SUPPLIED DATA ->
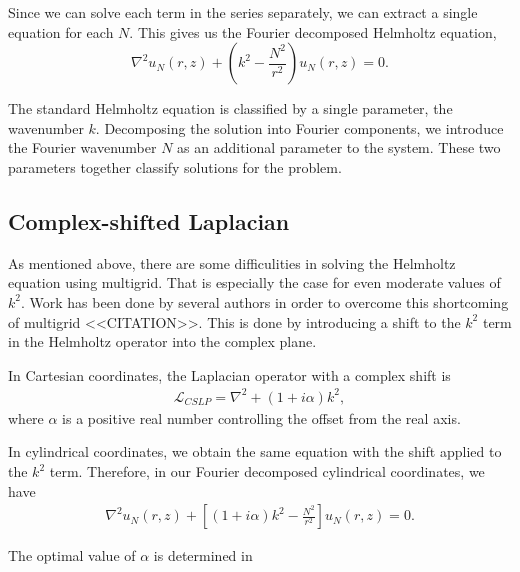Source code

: Since we can solve each term in the series separately, we can extract a single equation for each $N$.
This gives us the Fourier decomposed Helmholtz equation,
\begin{equation}
	\nabla^2 u_N(r,z) + (k^2 - \frac{N^2}{r^2})u_N(r,z) = 0. \label{eqn:fhh}
\end{equation}

The standard Helmholtz equation is classified by a single parameter, the wavenumber $k$.
Decomposing the solution into Fourier components, we introduce the Fourier wavenumber $N$ as an additional parameter to the system.
These two parameters together classify solutions for the problem.








\subsection{Complex-shifted Laplacian}

As mentioned above, there are some difficulities in solving the Helmholtz equation using multigrid.
That is especially the case for even moderate values of $k^2$.
Work has been done by several authors in order to overcome this shortcoming of multigrid <<CITATION>>.
This is done by introducing a shift to the $k^2$ term in the Helmholtz operator into the complex plane.

In Cartesian coordinates, the Laplacian operator with a complex shift is
\begin{align}
	\mathcal{L}_{CSLP} = \nabla^2 + (1 + i \alpha ) k^2,  \label{eqn:cslp}
\end{align}
where $\alpha$ is a positive real number controlling the offset from the real axis.

In cylindrical coordinates, we obtain the same equation with the shift applied to the $k^2$ term.
Therefore, in our Fourier decomposed cylindrical coordinates, we have
\begin{align}
	\nabla^2 u_N(r,z) + \left[ \left( 1 + i \alpha \right) k^2 - \frac{N^2}{r^2} \right] u_N(r,z) = 0.
\end{align}


The optimal value of $\alpha$ is determined in \cite{cslp2}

DESCRIPTION OF THE TASK -> Give the lines exactly, from the first line of the entries to the line with "These two parameters", both ends included. Skip the pictures.

THE COMPLETED TASK ->
Source code

: Since we can solve each term in the series separately, we can extract a single equation for each $N$.
This gives us the Fourier decomposed Helmholtz equation,
\begin{equation}
	\nabla^2 u_N(r,z) + (k^2 - \frac{N^2}{r^2})u_N(r,z) = 0. \label{eqn:fhh}
\end{equation}

The standard Helmholtz equation is classified by a single parameter, the wavenumber $k$.
Decomposing the solution into Fourier components, we introduce the Fourier wavenumber $N$ as an additional parameter to the system.
These two parameters together classify solutions for the problem.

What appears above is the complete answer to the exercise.